The task calls for an exact copy of the records, without any images.
[Input records — start]
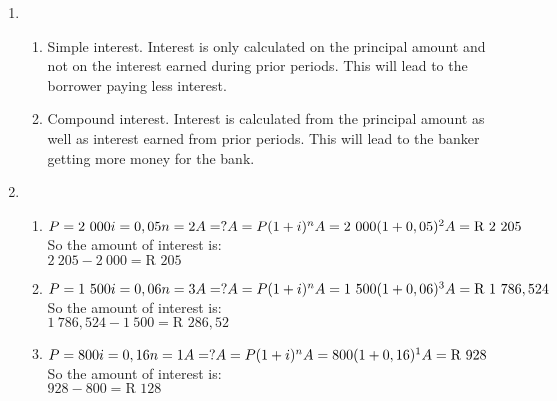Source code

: \begin{eocsolutions}{}
{\begin{enumerate}[itemsep=5pt, label=\textbf{\arabic*}. ]
$2~200 - 2~000 = \mbox{R }200$
\item 	\begin{enumerate}[noitemsep, label=\textbf{(\alph*)} ]
	    \item Simple interest. Interest is only calculated on the principal amount and not on the interest earned during prior periods. This will lead to the borrower paying less interest.
	    \item Compound interest. Interest is calculated from the principal amount as well as interest earned from prior periods. This will lead to the banker getting more money for the bank.
	\end{enumerate}
\item 	\begin{enumerate}[noitemsep, label=\textbf{(\alph*)} ]
	    \item  $P = 2~000\\
i=0,05\\
n=2\\
A=?\\
A=P(1 + i)^{n}\\
A = 2~000(1 + 0,05)^{2}\\
A = \mbox{R }2~205$\\
So the amount of interest is:\\
$2~205 - 2~000 = \mbox{R }205$
	    \item $P = 1~500\\
i=0,06\\
n=3\\
A=?\\
A=P(1 + i)^{n}\\
A = 1~500(1 + 0,06)^{3}\\
A = \mbox{R }1~786,524$\\
So the amount of interest is:\\
$1~786,524 - 1~500 = \mbox{R }286,52$
	    \item $P = 800\\
i=0,16\\
n=1\\
A=?\\
A=P(1 + i)^{n}\\
A = 800(1 + 0,16)^{1}\\
A = \mbox{R }928$\\
So the amount of interest is:\\
$928 - 800 = \mbox{R }128$
	\end{enumerate}

\end{enumerate}}
\end{eocsolutions}
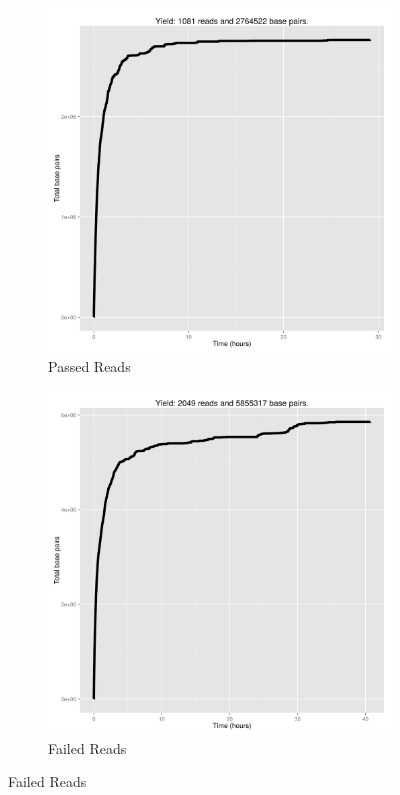 \begin{figure}[h!]
  \begin{subfigure}[b]{0.45\textwidth}
    \includegraphics[width=\textwidth]{cumnucpass}
    \caption{Passed Reads}
  \end{subfigure}
  \begin{subfigure}[b]{0.45\textwidth}
    \includegraphics[width=\textwidth]{cumnucfail}
    \caption{Failed Reads}
  \end{subfigure}
\end{figure}
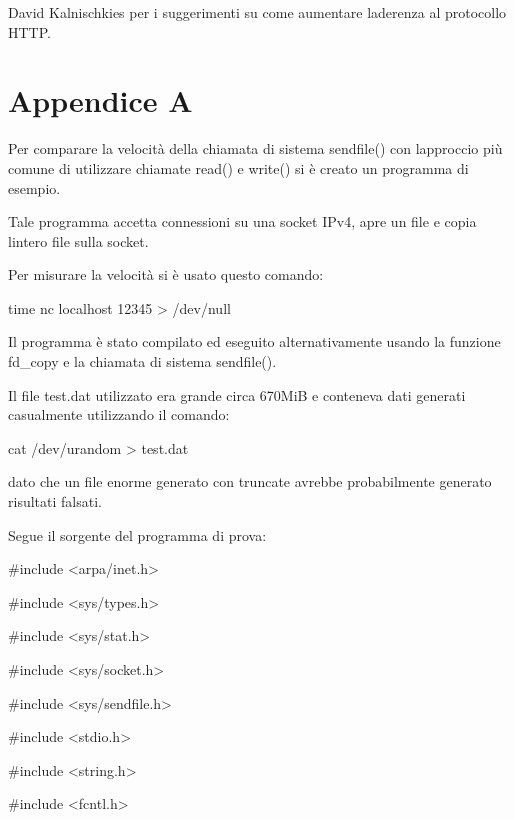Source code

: \documentclass[a4paper,11pt]{article}
\begin{document}
{\sffamily
David Kalnischkies per i suggerimenti su come aumentare
l{\textquotesingle}aderenza al protocollo HTTP.}

\section[Appendice A]{Appendice A}
{\sffamily
Per comparare la velocit\`a della chiamata di sistema sendfile() con
l{\textquotesingle}approccio pi\`u comune di utilizzare chiamate read()
e write() si \`e creato un programma di esempio.}

{\sffamily
Tale programma accetta connessioni su una socket IPv4, apre un file e
copia l{\textquotesingle}intero file sulla socket.}


\bigskip

{\sffamily
Per misurare la velocit\`a si \`e usato questo comando:}

{\ttfamily
time nc localhost 12345 {\textgreater} /dev/null}


\bigskip

{\sffamily
Il programma \`e stato compilato ed eseguito alternativamente usando la
funzione fd\_copy e la chiamata di sistema sendfile().}

{\sffamily
Il file test.dat utilizzato era grande circa 670MiB e conteneva dati
generati casualmente utilizzando il comando:}

{\sffamily
cat /dev/urandom {\textgreater} test.dat}

{\sffamily
dato che un file enorme generato con truncate avrebbe probabilmente
generato risultati falsati.}


\bigskip

{\sffamily
Segue il sorgente del programma di prova:}

{\ttfamily
\#include {\textless}arpa/inet.h{\textgreater}}

{\ttfamily
\#include {\textless}sys/types.h{\textgreater}}

{\ttfamily
\#include {\textless}sys/stat.h{\textgreater}}

{\ttfamily
\#include {\textless}sys/socket.h{\textgreater}}

{\ttfamily
\#include {\textless}sys/sendfile.h{\textgreater}}

{\ttfamily
\#include {\textless}stdio.h{\textgreater}}

{\ttfamily
\#include {\textless}string.h{\textgreater}}

{\ttfamily
\#include {\textless}fcntl.h{\textgreater}}
\end{document}
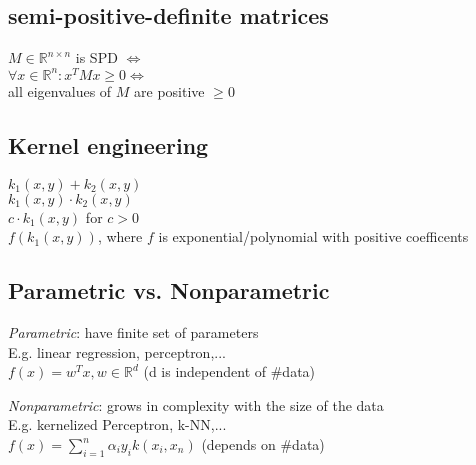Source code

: \subsection*{semi-positive-definite matrices}
$M \in \mathbb{R}^{n\times n}$ is SPD $\Leftrightarrow$\\
$\forall x \in \mathbb{R}^n: x^TMx \geq 0 \Leftrightarrow$\\
all eigenvalues of $M$ are positive $\geq 0$

%
\subsection*{Kernel engineering}
$k_1(x,y) + k_2(x,y)$\\
$k_1(x,y) \cdot k_2(x,y)$\\
$c \cdot k_1(x,y)$ for $c>0$\\
$f(k_1(x,y))$, where $f$ is exponential/polynomial with positive coefficents

\subsection*{Parametric vs. Nonparametric}
\emph{Parametric}: have finite set of parameters\\
E.g. linear regression, perceptron,...\\
$f(x) = w^Tx, w\in \mathbb{R}^d$ (d is independent of #data)

\emph{Nonparametric}: grows in complexity with the size of the data\\
E.g. kernelized Perceptron, k-NN,...\\
$f(x) = \sum_{i=1}^n \alpha_i y_i k(x_i,x_n)$ (depends on #data)\\


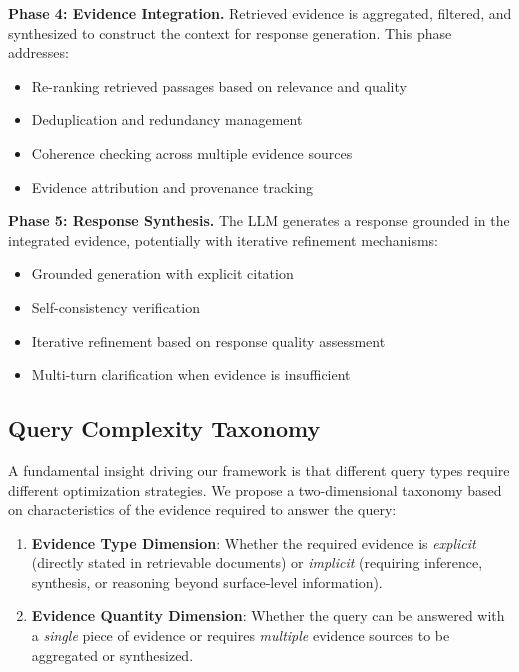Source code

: \documentclass{article}
\begin{document}
\textbf{Phase 4: Evidence Integration.} Retrieved evidence is aggregated, filtered, and synthesized to construct the context for response generation. This phase addresses:
\begin{itemize}[leftmargin=*,nosep]
    \item Re-ranking retrieved passages based on relevance and quality
    \item Deduplication and redundancy management
    \item Coherence checking across multiple evidence sources
    \item Evidence attribution and provenance tracking
\end{itemize}

\textbf{Phase 5: Response Synthesis.} The LLM generates a response grounded in the integrated evidence, potentially with iterative refinement mechanisms:
\begin{itemize}[leftmargin=*,nosep]
    \item Grounded generation with explicit citation
    \item Self-consistency verification
    \item Iterative refinement based on response quality assessment
    \item Multi-turn clarification when evidence is insufficient
\end{itemize}

\subsection{Query Complexity Taxonomy}

A fundamental insight driving our framework is that different query types require different optimization strategies. We propose a two-dimensional taxonomy based on characteristics of the evidence required to answer the query:

\begin{enumerate}[leftmargin=*]
    \item \textbf{Evidence Type Dimension}: Whether the required evidence is \textit{explicit} (directly stated in retrievable documents) or \textit{implicit} (requiring inference, synthesis, or reasoning beyond surface-level information).
    
    \item \textbf{Evidence Quantity Dimension}: Whether the query can be answered with a \textit{single} piece of evidence or requires \textit{multiple} evidence sources to be aggregated or synthesized.
\end{enumerate}
\end{document}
[Input records — finish]
- **Task result**
Source code

: \begin{eocsolutions}{}
{\begin{enumerate}[itemsep=5pt, label=\textbf{\arabic*}. ]
$2~200 - 2~000 = \mbox{R }200$
\item 	\begin{enumerate}[noitemsep, label=\textbf{(\alph*)} ]
	    \item Simple interest. Interest is only calculated on the principal amount and not on the interest earned during prior periods. This will lead to the borrower paying less interest.
	    \item Compound interest. Interest is calculated from the principal amount as well as interest earned from prior periods. This will lead to the banker getting more money for the bank.
	\end{enumerate}
\item 	\begin{enumerate}[noitemsep, label=\textbf{(\alph*)} ]
	    \item  $P = 2~000\\
i=0,05\\
n=2\\
A=?\\
A=P(1 + i)^{n}\\
A = 2~000(1 + 0,05)^{2}\\
A = \mbox{R }2~205$\\
So the amount of interest is:\\
$2~205 - 2~000 = \mbox{R }205$
	    \item $P = 1~500\\
i=0,06\\
n=3\\
A=?\\
A=P(1 + i)^{n}\\
A = 1~500(1 + 0,06)^{3}\\
A = \mbox{R }1~786,524$\\
So the amount of interest is:\\
$1~786,524 - 1~500 = \mbox{R }286,52$
	    \item $P = 800\\
i=0,16\\
n=1\\
A=?\\
A=P(1 + i)^{n}\\
A = 800(1 + 0,16)^{1}\\
A = \mbox{R }928$\\
So the amount of interest is:\\
$928 - 800 = \mbox{R }128$
	\end{enumerate}

\end{enumerate}}
\end{eocsolutions}
 \begin{figure}[h!]
  \begin{subfigure}[b]{0.45\textwidth}
    \includegraphics[width=\textwidth]{cumnucpass}
    \caption{Passed Reads}
  \end{subfigure}
  \begin{subfigure}[b]{0.45\textwidth}
    \includegraphics[width=\textwidth]{cumnucfail}
    \caption{Failed Reads}
  \end{subfigure}
\end{figure}
Source code

: \documentclass[a4paper,11pt]{article}
\begin{document}
{\sffamily
David Kalnischkies per i suggerimenti su come aumentare
l{\textquotesingle}aderenza al protocollo HTTP.}

\section[Appendice A]{Appendice A}
{\sffamily
Per comparare la velocit\`a della chiamata di sistema sendfile() con
l{\textquotesingle}approccio pi\`u comune di utilizzare chiamate read()
e write() si \`e creato un programma di esempio.}

{\sffamily
Tale programma accetta connessioni su una socket IPv4, apre un file e
copia l{\textquotesingle}intero file sulla socket.}


\bigskip

{\sffamily
Per misurare la velocit\`a si \`e usato questo comando:}

{\ttfamily
time nc localhost 12345 {\textgreater} /dev/null}


\bigskip

{\sffamily
Il programma \`e stato compilato ed eseguito alternativamente usando la
funzione fd\_copy e la chiamata di sistema sendfile().}

{\sffamily
Il file test.dat utilizzato era grande circa 670MiB e conteneva dati
generati casualmente utilizzando il comando:}

{\sffamily
cat /dev/urandom {\textgreater} test.dat}

{\sffamily
dato che un file enorme generato con truncate avrebbe probabilmente
generato risultati falsati.}


\bigskip

{\sffamily
Segue il sorgente del programma di prova:}

{\ttfamily
\#include {\textless}arpa/inet.h{\textgreater}}

{\ttfamily
\#include {\textless}sys/types.h{\textgreater}}

{\ttfamily
\#include {\textless}sys/stat.h{\textgreater}}

{\ttfamily
\#include {\textless}sys/socket.h{\textgreater}}

{\ttfamily
\#include {\textless}sys/sendfile.h{\textgreater}}

{\ttfamily
\#include {\textless}stdio.h{\textgreater}}

{\ttfamily
\#include {\textless}string.h{\textgreater}}

{\ttfamily
\#include {\textless}fcntl.h{\textgreater}}
\end{document}
Source code

: \subsection*{semi-positive-definite matrices}
$M \in \mathbb{R}^{n\times n}$ is SPD $\Leftrightarrow$\\
$\forall x \in \mathbb{R}^n: x^TMx \geq 0 \Leftrightarrow$\\
all eigenvalues of $M$ are positive $\geq 0$

%
\subsection*{Kernel engineering}
$k_1(x,y) + k_2(x,y)$\\
$k_1(x,y) \cdot k_2(x,y)$\\
$c \cdot k_1(x,y)$ for $c>0$\\
$f(k_1(x,y))$, where $f$ is exponential/polynomial with positive coefficents

\subsection*{Parametric vs. Nonparametric}
\emph{Parametric}: have finite set of parameters\\
E.g. linear regression, perceptron,...\\
$f(x) = w^Tx, w\in \mathbb{R}^d$ (d is independent of #data)

\emph{Nonparametric}: grows in complexity with the size of the data\\
E.g. kernelized Perceptron, k-NN,...\\
$f(x) = \sum_{i=1}^n \alpha_i y_i k(x_i,x_n)$ (depends on #data)\\


Source code

: \documentclass{article}
\begin{document}
\textbf{Phase 4: Evidence Integration.} Retrieved evidence is aggregated, filtered, and synthesized to construct the context for response generation. This phase addresses:
\begin{itemize}[leftmargin=*,nosep]
    \item Re-ranking retrieved passages based on relevance and quality
    \item Deduplication and redundancy management
    \item Coherence checking across multiple evidence sources
    \item Evidence attribution and provenance tracking
\end{itemize}

\textbf{Phase 5: Response Synthesis.} The LLM generates a response grounded in the integrated evidence, potentially with iterative refinement mechanisms:
\begin{itemize}[leftmargin=*,nosep]
    \item Grounded generation with explicit citation
    \item Self-consistency verification
    \item Iterative refinement based on response quality assessment
    \item Multi-turn clarification when evidence is insufficient
\end{itemize}

\subsection{Query Complexity Taxonomy}

A fundamental insight driving our framework is that different query types require different optimization strategies. We propose a two-dimensional taxonomy based on characteristics of the evidence required to answer the query:

\begin{enumerate}[leftmargin=*]
    \item \textbf{Evidence Type Dimension}: Whether the required evidence is \textit{explicit} (directly stated in retrievable documents) or \textit{implicit} (requiring inference, synthesis, or reasoning beyond surface-level information).
    
    \item \textbf{Evidence Quantity Dimension}: Whether the query can be answered with a \textit{single} piece of evidence or requires \textit{multiple} evidence sources to be aggregated or synthesized.
\end{enumerate}
\end{document}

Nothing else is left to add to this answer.